### Source texts of formatted documents
Segment Open
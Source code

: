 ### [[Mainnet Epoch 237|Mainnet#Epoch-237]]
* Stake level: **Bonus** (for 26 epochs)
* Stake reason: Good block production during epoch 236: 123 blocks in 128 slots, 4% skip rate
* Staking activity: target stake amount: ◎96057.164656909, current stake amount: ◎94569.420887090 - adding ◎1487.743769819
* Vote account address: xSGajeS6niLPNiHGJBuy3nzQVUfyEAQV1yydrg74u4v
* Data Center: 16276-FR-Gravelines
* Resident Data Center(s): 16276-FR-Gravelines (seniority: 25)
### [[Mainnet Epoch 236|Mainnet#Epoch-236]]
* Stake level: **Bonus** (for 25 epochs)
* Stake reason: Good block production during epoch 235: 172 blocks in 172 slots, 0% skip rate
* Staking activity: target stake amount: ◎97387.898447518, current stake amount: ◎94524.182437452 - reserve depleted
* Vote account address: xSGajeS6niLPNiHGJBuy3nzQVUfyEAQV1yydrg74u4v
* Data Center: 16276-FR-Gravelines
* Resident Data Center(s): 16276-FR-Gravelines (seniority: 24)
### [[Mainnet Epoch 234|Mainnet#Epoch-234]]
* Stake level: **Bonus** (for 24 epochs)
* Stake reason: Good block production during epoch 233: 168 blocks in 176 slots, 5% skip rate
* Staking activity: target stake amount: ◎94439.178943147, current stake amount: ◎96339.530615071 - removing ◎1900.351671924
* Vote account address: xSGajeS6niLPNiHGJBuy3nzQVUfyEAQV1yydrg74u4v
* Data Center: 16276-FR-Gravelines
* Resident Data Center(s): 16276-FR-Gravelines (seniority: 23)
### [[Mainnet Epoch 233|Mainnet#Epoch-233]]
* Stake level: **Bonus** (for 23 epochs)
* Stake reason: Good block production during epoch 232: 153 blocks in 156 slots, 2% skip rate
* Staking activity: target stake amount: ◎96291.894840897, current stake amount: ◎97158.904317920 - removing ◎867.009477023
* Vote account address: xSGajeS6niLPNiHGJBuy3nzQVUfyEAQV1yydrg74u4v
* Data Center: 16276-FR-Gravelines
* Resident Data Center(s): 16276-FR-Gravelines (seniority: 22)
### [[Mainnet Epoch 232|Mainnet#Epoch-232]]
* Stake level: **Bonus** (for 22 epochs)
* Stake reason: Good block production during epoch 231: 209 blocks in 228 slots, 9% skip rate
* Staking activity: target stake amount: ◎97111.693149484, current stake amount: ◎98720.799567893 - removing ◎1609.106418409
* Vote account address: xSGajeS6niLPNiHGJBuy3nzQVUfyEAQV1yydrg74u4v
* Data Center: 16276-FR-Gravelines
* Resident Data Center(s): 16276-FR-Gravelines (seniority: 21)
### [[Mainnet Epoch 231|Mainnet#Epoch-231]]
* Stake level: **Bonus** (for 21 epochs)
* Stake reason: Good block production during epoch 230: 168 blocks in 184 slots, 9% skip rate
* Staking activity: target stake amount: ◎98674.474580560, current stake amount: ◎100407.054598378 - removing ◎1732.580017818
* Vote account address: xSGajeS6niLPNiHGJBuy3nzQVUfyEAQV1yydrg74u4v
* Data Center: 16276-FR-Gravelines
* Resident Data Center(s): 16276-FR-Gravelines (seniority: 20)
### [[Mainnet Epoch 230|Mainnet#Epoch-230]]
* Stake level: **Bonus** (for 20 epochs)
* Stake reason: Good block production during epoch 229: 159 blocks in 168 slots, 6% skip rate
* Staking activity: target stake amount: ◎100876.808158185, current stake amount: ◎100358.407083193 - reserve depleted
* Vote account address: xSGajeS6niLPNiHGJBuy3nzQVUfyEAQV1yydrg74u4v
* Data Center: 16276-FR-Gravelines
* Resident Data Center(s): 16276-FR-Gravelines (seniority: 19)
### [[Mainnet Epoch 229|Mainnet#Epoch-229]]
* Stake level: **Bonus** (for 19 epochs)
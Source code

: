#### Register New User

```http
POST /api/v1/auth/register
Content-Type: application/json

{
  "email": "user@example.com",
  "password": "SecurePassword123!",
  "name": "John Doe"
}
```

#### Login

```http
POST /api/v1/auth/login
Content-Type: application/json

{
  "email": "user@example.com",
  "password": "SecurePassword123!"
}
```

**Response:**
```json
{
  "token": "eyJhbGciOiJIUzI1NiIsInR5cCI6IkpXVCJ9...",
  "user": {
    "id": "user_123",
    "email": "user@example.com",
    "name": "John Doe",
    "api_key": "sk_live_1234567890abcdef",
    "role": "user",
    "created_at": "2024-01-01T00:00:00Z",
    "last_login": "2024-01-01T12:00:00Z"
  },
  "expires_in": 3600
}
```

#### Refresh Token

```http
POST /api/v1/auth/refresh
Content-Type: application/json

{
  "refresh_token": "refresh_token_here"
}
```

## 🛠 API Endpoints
Segment Closed
### Task item
Without dropping a single line, output the records above exactly.

### Response area
Source code

: ### [[Mainnet Epoch 237|Mainnet#Epoch-237]]
* Stake level: **Bonus** (for 26 epochs)
* Stake reason: Good block production during epoch 236: 123 blocks in 128 slots, 4% skip rate
* Staking activity: target stake amount: ◎96057.164656909, current stake amount: ◎94569.420887090 - adding ◎1487.743769819
* Vote account address: xSGajeS6niLPNiHGJBuy3nzQVUfyEAQV1yydrg74u4v
* Data Center: 16276-FR-Gravelines
* Resident Data Center(s): 16276-FR-Gravelines (seniority: 25)
### [[Mainnet Epoch 236|Mainnet#Epoch-236]]
* Stake level: **Bonus** (for 25 epochs)
* Stake reason: Good block production during epoch 235: 172 blocks in 172 slots, 0% skip rate
* Staking activity: target stake amount: ◎97387.898447518, current stake amount: ◎94524.182437452 - reserve depleted
* Vote account address: xSGajeS6niLPNiHGJBuy3nzQVUfyEAQV1yydrg74u4v
* Data Center: 16276-FR-Gravelines
* Resident Data Center(s): 16276-FR-Gravelines (seniority: 24)
### [[Mainnet Epoch 234|Mainnet#Epoch-234]]
* Stake level: **Bonus** (for 24 epochs)
* Stake reason: Good block production during epoch 233: 168 blocks in 176 slots, 5% skip rate
* Staking activity: target stake amount: ◎94439.178943147, current stake amount: ◎96339.530615071 - removing ◎1900.351671924
* Vote account address: xSGajeS6niLPNiHGJBuy3nzQVUfyEAQV1yydrg74u4v
* Data Center: 16276-FR-Gravelines
* Resident Data Center(s): 16276-FR-Gravelines (seniority: 23)
### [[Mainnet Epoch 233|Mainnet#Epoch-233]]
* Stake level: **Bonus** (for 23 epochs)
* Stake reason: Good block production during epoch 232: 153 blocks in 156 slots, 2% skip rate
* Staking activity: target stake amount: ◎96291.894840897, current stake amount: ◎97158.904317920 - removing ◎867.009477023
* Vote account address: xSGajeS6niLPNiHGJBuy3nzQVUfyEAQV1yydrg74u4v
* Data Center: 16276-FR-Gravelines
* Resident Data Center(s): 16276-FR-Gravelines (seniority: 22)
### [[Mainnet Epoch 232|Mainnet#Epoch-232]]
* Stake level: **Bonus** (for 22 epochs)
* Stake reason: Good block production during epoch 231: 209 blocks in 228 slots, 9% skip rate
* Staking activity: target stake amount: ◎97111.693149484, current stake amount: ◎98720.799567893 - removing ◎1609.106418409
* Vote account address: xSGajeS6niLPNiHGJBuy3nzQVUfyEAQV1yydrg74u4v
* Data Center: 16276-FR-Gravelines
* Resident Data Center(s): 16276-FR-Gravelines (seniority: 21)
### [[Mainnet Epoch 231|Mainnet#Epoch-231]]
* Stake level: **Bonus** (for 21 epochs)
* Stake reason: Good block production during epoch 230: 168 blocks in 184 slots, 9% skip rate
* Staking activity: target stake amount: ◎98674.474580560, current stake amount: ◎100407.054598378 - removing ◎1732.580017818
* Vote account address: xSGajeS6niLPNiHGJBuy3nzQVUfyEAQV1yydrg74u4v
* Data Center: 16276-FR-Gravelines
* Resident Data Center(s): 16276-FR-Gravelines (seniority: 20)
### [[Mainnet Epoch 230|Mainnet#Epoch-230]]
* Stake level: **Bonus** (for 20 epochs)
* Stake reason: Good block production during epoch 229: 159 blocks in 168 slots, 6% skip rate
* Staking activity: target stake amount: ◎100876.808158185, current stake amount: ◎100358.407083193 - reserve depleted
* Vote account address: xSGajeS6niLPNiHGJBuy3nzQVUfyEAQV1yydrg74u4v
* Data Center: 16276-FR-Gravelines
* Resident Data Center(s): 16276-FR-Gravelines (seniority: 19)
### [[Mainnet Epoch 229|Mainnet#Epoch-229]]
* Stake level: **Bonus** (for 19 epochs)
Source code

:#### Register New User

```http
POST /api/v1/auth/register
Content-Type: application/json

{
  "email": "user@example.com",
  "password": "SecurePassword123!",
  "name": "John Doe"
}
```

#### Login

```http
POST /api/v1/auth/login
Content-Type: application/json

{
  "email": "user@example.com",
  "password": "SecurePassword123!"
}
```

**Response:**
```json
{
  "token": "eyJhbGciOiJIUzI1NiIsInR5cCI6IkpXVCJ9...",
  "user": {
    "id": "user_123",
    "email": "user@example.com",
    "name": "John Doe",
    "api_key": "sk_live_1234567890abcdef",
    "role": "user",
    "created_at": "2024-01-01T00:00:00Z",
    "last_login": "2024-01-01T12:00:00Z"
  },
  "expires_in": 3600
}
```

#### Refresh Token

```http
POST /api/v1/auth/refresh
Content-Type: application/json

{
  "refresh_token": "refresh_token_here"
}
```

## 🛠 API Endpoints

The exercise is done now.